Pittsburgh also offers a robust talent pool with 12,000 technology degrees and certificates awarded annually, ranking as one of the top five cities in the U.S. for college students. The University of Pittsburgh produces engineers and scientific research from the Swanson School of Engineering and School of Computing and Information.
“The research and innovation community at the University of Pittsburgh is excited to collaborate and learn from other members of the network,” said Rob A. Rutenbar, the University of Pittsburgh’s senior vice chancellor for research. “With our world-class engineering, computer science, and information science capabilities, and our region’s reputation as a global leader in the industry, this alliance will help us continue to drive innovation in robotics and build the economy of the future.”
In the past five years, the technology talent pool in Pittsburgh has grown by 20%, with over 45,000 workers in the industry, said the PRN. In Pittsburgh’s robotics sector, employment has grown by 300% since 2011, it added.
“Even through the pivots resulting from COVID-19, this past year proved once again that whether you’re interested in robotic solutions that feed the world (agriculture), travel without a human driver (autonomous vehicles), innovate retail (logistics), or exploration to the moon (aerospace), you’ll find world-changing solutions being catalyzed right here in Pittsburgh,” stated Reed.
Self-driving cars pioneers in Pittsburgh
Pittsburgh has been dubbed as the birthplace of self-driving car development, which dates to CMU’s research in the 1980s, and it is home to Aurora, which recently acquired Uber’s Advanced Technology Group (ATG).
“As a longstanding center of innovation, we are proud to call Pittsburgh home and to work alongside the region’s diverse talent and technology industry leaders to create real value for everyday applications, including mobility and transportation,” said Peter Rander, co-founder and president of Argo AI, which is working with Ford and Volkswagen to launch autonomous ride-hailing and delivery services. The autonomous vehicle company has grown its team to more than 500 in Pittsburgh and 1,300 worldwide since it was founded in 2016.

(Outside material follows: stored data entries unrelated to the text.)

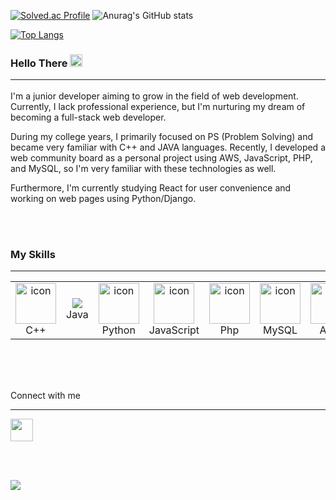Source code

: [![Solved.ac Profile](http://mazassumnida.wtf/api/v2/generate_badge?boj=cldhfleks2)](https://solved.ac/cldhfleks2/)  ![Anurag's GitHub stats](https://github-readme-stats.vercel.app/api?username=cldhfleks2&show_icons=true&theme=radical)

﻿[![Top Langs](https://github-readme-stats.vercel.app/api/top-langs/?username=cldhfleks2&langs_count=10&layout=compact&theme=dark)]()

### Hello There <img width="20" src="https://camo.githubusercontent.com/0c732027af8a28d138e3698181f7be7c9b97d443b4beb9c7ce8ec4cffc6b4767/68747470733a2f2f6d656469612e67697068792e636f6d2f6d656469612f6876524a434c467a6361737252346961377a2f67697068792e676966"/><br><hr>
I'm a junior developer aiming to grow in the field of web development. Currently, I lack professional experience, but I'm nurturing my dream of becoming a full-stack web developer.

During my college years, I primarily focused on PS (Problem Solving) and became very familiar with C++ and JAVA languages. Recently, I developed a web community board as a personal project using AWS, JavaScript, PHP, and MySQL, so I'm very familiar with these technologies as well.

Furthermore, I'm currently studying React for user convenience and working on web pages using Python/Django.

<br><br>

### My Skills

<hr>

<table align="center">
  <tbody><tr>
     <td align="center" width="96">
        <img src="https://camo.githubusercontent.com/5cbf52740afc324c4f1a132543c6de32bf96ef976e482aca9d374589dd1b3d4d/68747470733a2f2f74656368737461636b2d67656e657261746f722e76657263656c2e6170702f6370702d69636f6e2e737667" alt="icon" width="65" height="65" data-canonical-src="https://techstack-generator.vercel.app/cpp-icon.svg" style="max-width: 100%;">
      <br>C++
    </td>
     <td align="center" width="96">
        <img src="https://user-images.githubusercontent.com/25181517/117201156-9a724800-adec-11eb-9a9d-3cd0f67da4bc.png" style="max-width: 100%;">
      <br>Java
    </td>
    <td align="center" width="96">
        <img src="https://camo.githubusercontent.com/52ec9548f75773e7841dd77f89a654e8a0bc2cce02da2eb43f84240f50351512/68747470733a2f2f74656368737461636b2d67656e657261746f722e76657263656c2e6170702f707974686f6e2d69636f6e2e737667" alt="icon" width="65" height="65" data-canonical-src="https://techstack-generator.vercel.app/python-icon.svg" style="max-width: 100%;">
      <br>Python
    </td>
    <td align="center" width="96">
        <img src="https://camo.githubusercontent.com/0418a2bf25601cc5d8fae74f654b10d5734360ff2b1bb3b2fea4bb086baf5586/68747470733a2f2f74656368737461636b2d67656e657261746f722e76657263656c2e6170702f6a732d69636f6e2e737667" alt="icon" width="65" height="65" data-canonical-src="https://techstack-generator.vercel.app/js-icon.svg" style="max-width: 100%;">
      <br>JavaScript
    </td>
    </td>
    <td align="center" width="96" >
        <img src="https://user-images.githubusercontent.com/25181517/183570228-6a040b9f-3ddf-47a2-a201-743121dac664.png" alt="icon" width="65" height="65" style="max-width: 100%;">
      <br>Php
    </td>
    <td align="center" width="96">
        <img src="https://camo.githubusercontent.com/69fa8ed185f6026de241b4a3eb05855be4660cbc2d36f01b9e9b64e32e0472da/68747470733a2f2f74656368737461636b2d67656e657261746f722e76657263656c2e6170702f6d7973716c2d69636f6e2e737667" alt="icon" width="65" height="65" data-canonical-src="https://techstack-generator.vercel.app/mysql-icon.svg" style="max-width: 100%;">
      <br>MySQL
    </td>
    <td align="center" width="96">
        <img src="https://camo.githubusercontent.com/e914c0e2dafdbf72f0a912f5620bf5048473024747e61323100770b0724ecd6e/68747470733a2f2f74656368737461636b2d67656e657261746f722e76657263656c2e6170702f6177732d69636f6e2e737667" alt="icon" width="65" height="65" data-canonical-src="https://techstack-generator.vercel.app/aws-icon.svg" style="max-width: 100%;">
      <br>AWS
    </td>
    <td align="center" width="96">
        <img src="https://camo.githubusercontent.com/19cf1f6246a55a20a2fc585c1517827a55ab59b18a5306974f54a5b6f4e35fc9/68747470733a2f2f74656368737461636b2d67656e657261746f722e76657263656c2e6170702f6769746875622d69636f6e2e737667" alt="icon" width="65" height="65" data-canonical-src="https://techstack-generator.vercel.app/github-icon.svg" style="max-width: 100%;">
      <br>Github
    </td>
    <td align="center" width="96"> 
        <img src="https://user-images.githubusercontent.com/25181517/192108372-f71d70ac-7ae6-4c0d-8395-51d8870c2ef0.png" width="48" height="48" alt="Git" style="max-width: 100%;">
      <br>Git
    </td>
    <td align="center" width="96">
        <img src="https://camo.githubusercontent.com/4c31cabd8b3aa138d55adcf0a5415e5f71f38f4f5eb0ef7312ef675077834b8d/68747470733a2f2f736b696c6c69636f6e732e6465762f69636f6e733f693d68746d6c" width="48" height="48" alt="HTML5" data-canonical-src="https://skillicons.dev/icons?i=html" style="max-width: 100%;">
      <br>HTML5
    </td>
    <td align="center" width="96">
        <img src="https://camo.githubusercontent.com/e531a79257b93921f8b58efa952eb049ceb2672bcf57bd666165476261c145a8/68747470733a2f2f736b696c6c69636f6e732e6465762f69636f6e733f693d637373" width="48" height="48" alt="css" data-canonical-src="https://skillicons.dev/icons?i=css" style="max-width: 100%;">
      <br>CSS
    </td>
  </tr>
</tbody></table>

<br><br><br>

Connect with me

<hr>

<a href="https://www.instagram.com/cldhfleks2">
<img width="36" height="36" src="https://upload.wikimedia.org/wikipedia/commons/a/a5/Instagram_icon.png">
</a>

<br><br>

[![](https://komarev.com/ghpvc/?username=cldhfleks2&color=000000)](https://github.com/cldhfleks2?tab=repositories)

“In addition to leading talent, more and more business transactions are occurring in the region, with support from global players like J.P. Morgan and Dentons’ Global Venture Technology Group,” Reed said. “Leaders such as these have made strategic investments in Pittsburgh to help accelerate the introduction of robotic solutions in many different business markets that face unprecedented and historic labor shortages.”